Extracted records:
- Opening Delimiter -

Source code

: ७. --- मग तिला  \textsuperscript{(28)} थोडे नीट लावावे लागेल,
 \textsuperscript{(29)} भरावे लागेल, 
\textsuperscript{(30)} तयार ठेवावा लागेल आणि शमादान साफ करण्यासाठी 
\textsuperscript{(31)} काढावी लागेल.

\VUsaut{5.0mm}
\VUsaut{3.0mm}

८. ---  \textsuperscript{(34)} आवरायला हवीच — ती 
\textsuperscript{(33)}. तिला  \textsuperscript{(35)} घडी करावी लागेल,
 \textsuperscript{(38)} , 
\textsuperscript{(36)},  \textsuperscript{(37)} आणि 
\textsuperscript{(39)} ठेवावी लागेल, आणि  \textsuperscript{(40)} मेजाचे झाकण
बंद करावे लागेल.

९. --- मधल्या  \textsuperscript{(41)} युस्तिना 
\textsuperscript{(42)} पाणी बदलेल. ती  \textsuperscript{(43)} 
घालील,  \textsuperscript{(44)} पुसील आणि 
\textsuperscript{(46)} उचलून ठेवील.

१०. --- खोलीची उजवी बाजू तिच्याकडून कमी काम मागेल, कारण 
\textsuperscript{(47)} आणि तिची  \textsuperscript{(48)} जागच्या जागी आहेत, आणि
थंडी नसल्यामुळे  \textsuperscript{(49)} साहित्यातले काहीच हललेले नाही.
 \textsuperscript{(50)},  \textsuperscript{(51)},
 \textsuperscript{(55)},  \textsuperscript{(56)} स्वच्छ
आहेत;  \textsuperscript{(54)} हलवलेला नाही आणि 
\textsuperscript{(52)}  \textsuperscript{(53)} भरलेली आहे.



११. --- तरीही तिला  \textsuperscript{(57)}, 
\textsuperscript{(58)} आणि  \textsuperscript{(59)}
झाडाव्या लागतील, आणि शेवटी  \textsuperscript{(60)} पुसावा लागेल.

- Closing Delimiter -

» **Exercise aim**:
Retype all of the lines shown above, keeping each one exact.

» **Expected answer**:
Source code

: ७. --- मग तिला  \textsuperscript{(28)} थोडे नीट लावावे लागेल,
 \textsuperscript{(29)} भरावे लागेल, 
\textsuperscript{(30)} तयार ठेवावा लागेल आणि शमादान साफ करण्यासाठी 
\textsuperscript{(31)} काढावी लागेल.

\VUsaut{5.0mm}
\VUsaut{3.0mm}

८. ---  \textsuperscript{(34)} आवरायला हवीच — ती 
\textsuperscript{(33)}. तिला  \textsuperscript{(35)} घडी करावी लागेल,
 \textsuperscript{(38)} , 
\textsuperscript{(36)},  \textsuperscript{(37)} आणि 
\textsuperscript{(39)} ठेवावी लागेल, आणि  \textsuperscript{(40)} मेजाचे झाकण
बंद करावे लागेल.

९. --- मधल्या  \textsuperscript{(41)} युस्तिना 
\textsuperscript{(42)} पाणी बदलेल. ती  \textsuperscript{(43)} 
घालील,  \textsuperscript{(44)} पुसील आणि 
\textsuperscript{(46)} उचलून ठेवील.

१०. --- खोलीची उजवी बाजू तिच्याकडून कमी काम मागेल, कारण 
\textsuperscript{(47)} आणि तिची  \textsuperscript{(48)} जागच्या जागी आहेत, आणि
थंडी नसल्यामुळे  \textsuperscript{(49)} साहित्यातले काहीच हललेले नाही.
 \textsuperscript{(50)},  \textsuperscript{(51)},
 \textsuperscript{(55)},  \textsuperscript{(56)} स्वच्छ
आहेत;  \textsuperscript{(54)} हलवलेला नाही आणि 
\textsuperscript{(52)}  \textsuperscript{(53)} भरलेली आहे.



११. --- तरीही तिला  \textsuperscript{(57)}, 
\textsuperscript{(58)} आणि  \textsuperscript{(59)}
झाडाव्या लागतील, आणि शेवटी  \textsuperscript{(60)} पुसावा लागेल.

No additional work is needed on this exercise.